You certainly won't with that attitude.

That's not the point of learning history, you fucking weeb. The point is to become educated and better yourself.

You certainly won't with any attitude.

It's not "bettering yourself" if there's nothing accomplished by it. By this logic, I would be bettering myself by learning Esperanto.

You become educated, you fucking child. That's what is accomplished by it.

Nonsense. That would imply that there has been no one who has made an impact on the future among humans. That is demonstrably incorrect.
It has been done before, and it can be done by you. I think you are overestimating how much it takes. It could be as simple as talking someone into pursuing their life's ambitions on Veeky Forums.
Really, it is hard to live a life that doesn't have an effect on the future. You would have to actively isolate yourself from other people, and even then you risk ending up a case study in a psychology theory.

Oh, in that case, excuse me while I memorize every Pokémon by number.

>I would be bettering myself by learning Esperanto
You would certainly learn a lot about constructed languages. Who knows how that could be useful? Really, the trick is just to be actively learning something as often as possible. Some input is infinitely better than no input.

Have fun.

If that's what you consider having an "impact on the world," I have no arguments.

Please tell us what type of impact you would like to make then. We can advise you on a course of action.

I personally don't see it. Even if I had every book written on history memorized, I don't see how that would be beneficial to me or anyone around me. If I was rich and powerful, sure I could see the application. I'm not, though, so why even bother?

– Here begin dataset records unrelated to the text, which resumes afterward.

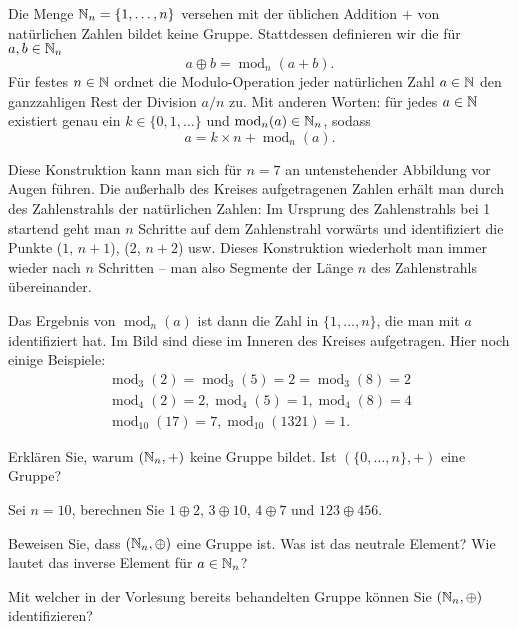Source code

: \documentclass{scrartcl}
\renewcommand{\mod}{\operatorname{mod}}
\begin{document}
Die Menge $\mathbb{N}_n = \{1,\ldots,n\}$ versehen mit der üblichen Addition $+$ von natürlichen Zahlen bildet keine Gruppe.
Stattdessen definieren wir die  für $a, b \in \mathbb{N}_n$
\[
  a \oplus b = \mod_n(a + b).
\]
Für festes $n \in \mathbb{N}$ ordnet die Modulo-Operation jeder natürlichen Zahl $a \in \mathbb{N}$ den ganzzahligen Rest der Division $a / n$ zu.
Mit anderen Worten: für jedes $a \in \mathbb{N}$ existiert genau ein $k \in \{0, 1, \ldots \}$ und $\mod_n(a) \in \NN_n$, sodass
\[
  a = k \times n + \mod_n(a).
\]

Diese Konstruktion kann man sich für $n=7$ an untenstehender Abbildung vor Augen führen.
Die außerhalb des Kreises aufgetragenen Zahlen erhält man durch  des Zahlenstrahls der natürlichen Zahlen:
Im Ursprung des Zahlenstrahls bei 1 startend geht man $n$ Schritte auf dem Zahlenstrahl vorwärts und identifiziert die Punkte ($1$, $n+1$), ($2$, $n+2$) usw.
Dieses Konstruktion wiederholt man immer wieder nach $n$ Schritten -- man  also Segmente der Länge $n$ des Zahlenstrahls übereinander.

Das Ergebnis von $\mod_n(a)$ ist dann die Zahl in $\{1,\ldots,n\}$, die man mit $a$ identifiziert hat.
Im Bild sind diese im Inneren des Kreises aufgetragen.
Hier noch einige Beispiele:
\begin{align*}
  \mod_3(2) = \mod_3(5)=2 = \mod_3(8)= 2 \\
  \mod_4(2) = 2, \mod_4(5) = 1, \mod_4(8) = 4\\
  \mod_{10}(17) = 7, \mod_{10}(1321) = 1.
\end{align*}
  
\begin{subex}
  \item Erklären Sie, warum $(\mathbb{N}_n, +)$ keine Gruppe bildet.
  Ist $(\{0, \ldots, n\},+)$ eine Gruppe?
  \item Sei $n=10$, berechnen Sie $1 \oplus 2$, $3 \oplus 10$, $4 \oplus 7$ und $123 \oplus 456$.
  \item Beweisen Sie, dass $(\mathbb{N}_n,\oplus)$ eine Gruppe ist.
  Was ist das neutrale Element?
  Wie lautet das inverse Element für $a\in\mathbb{N}_n$?
  \item Mit welcher in der Vorlesung bereits behandelten Gruppe können Sie $(\mathbb{N}_n,\oplus)$ identifizieren?
\end{subex}

\begin{center}
\end{center}
\end{document}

>I can't find uses for all of this information I don't know. Send help.

An impact that would change the future. Seeing as how we study mostly politics in history, having an impact on politics would be useful. Even then, though, the only politicians who really change anything are presidents and the Supreme Court. Even the votes of congressmen are so miniscule that they basically amount to nothing.

>don't know
>implying

Write. Change the mind of enough people and you change the actions of politicians.

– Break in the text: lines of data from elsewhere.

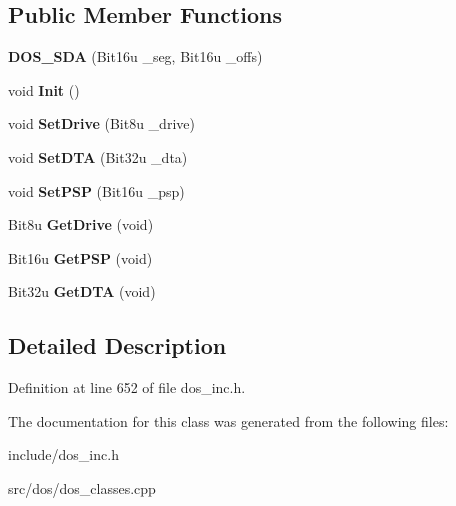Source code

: \subsection*{Public Member Functions}
\begin{DoxyCompactItemize}
\item 
\hypertarget{classDOS__SDA_a6d3cdb7092bcf54e478ccf3f47ba5d5f}{{\bfseries D\-O\-S\-\_\-\-S\-D\-A} (Bit16u \-\_\-seg, Bit16u \-\_\-offs)}\label{classDOS__SDA_a6d3cdb7092bcf54e478ccf3f47ba5d5f}

\item 
\hypertarget{classDOS__SDA_ac7714f909bc845b995adc9d83a336dc7}{void {\bfseries Init} ()}\label{classDOS__SDA_ac7714f909bc845b995adc9d83a336dc7}

\item 
\hypertarget{classDOS__SDA_a26e7bcf4f9d9624cb400868ba2c92042}{void {\bfseries Set\-Drive} (Bit8u \-\_\-drive)}\label{classDOS__SDA_a26e7bcf4f9d9624cb400868ba2c92042}

\item 
\hypertarget{classDOS__SDA_a97cc9bf22c2fd0b3dfcdf9e7ed941b90}{void {\bfseries Set\-D\-T\-A} (Bit32u \-\_\-dta)}\label{classDOS__SDA_a97cc9bf22c2fd0b3dfcdf9e7ed941b90}

\item 
\hypertarget{classDOS__SDA_a01a00b99627b18c1b53112911554fb40}{void {\bfseries Set\-P\-S\-P} (Bit16u \-\_\-psp)}\label{classDOS__SDA_a01a00b99627b18c1b53112911554fb40}

\item 
\hypertarget{classDOS__SDA_a6191cfbb11aa6071c6900e3a42d3d4e8}{Bit8u {\bfseries Get\-Drive} (void)}\label{classDOS__SDA_a6191cfbb11aa6071c6900e3a42d3d4e8}

\item 
\hypertarget{classDOS__SDA_a7a777fd33ac1dcf09aeaa1e94e53eec5}{Bit16u {\bfseries Get\-P\-S\-P} (void)}\label{classDOS__SDA_a7a777fd33ac1dcf09aeaa1e94e53eec5}

\item 
\hypertarget{classDOS__SDA_a4a0b598523ac18da40e069ff37f43fe4}{Bit32u {\bfseries Get\-D\-T\-A} (void)}\label{classDOS__SDA_a4a0b598523ac18da40e069ff37f43fe4}

\end{DoxyCompactItemize}


\subsection{Detailed Description}


Definition at line 652 of file dos\-\_\-inc.\-h.



The documentation for this class was generated from the following files\-:\begin{DoxyCompactItemize}
\item 
include/dos\-\_\-inc.\-h\item 
src/dos/dos\-\_\-classes.\-cpp\end{DoxyCompactItemize}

>learning something that is gonna be revised in the next century to fit the political agenda while ruins and documents get destroyed and the century after that the same thing happens for a new political agenda and so forth
In another hundred years every person and their mother is gonna think that Mesopotamia has always been Arab since there will be no ruins left to contradict it. Just the old stored documents made by "white historians" to undermine their superior pan-arab rule.

I can see the application, but then it all comes down to luck, which I seem to have none of. I'll agree, yes, that CAN make a difference, but how often in history has it?

More than you think. Few people actually dedicate themselves to becoming excellent at it, which is really what it takes to make an impact with any kind of intellectual endeavor.
A hundred people can write a hundred books, but only the best of those will anyone take the time to read. Make sure yours is the truely the best. Setup concrete metrics to judge your progress.
Get gud.

Plus, you still won't know what really happened in the past.

Now do you see why only losers are historians?

>concrete metrics
What did he mean by this?

Judge your success based on independently verifiable signs of progress. Something besides just feeling like you have gotten better. An actual test of your abilities. I can't tell you what those should be, as they would vary greatly depending on your goals.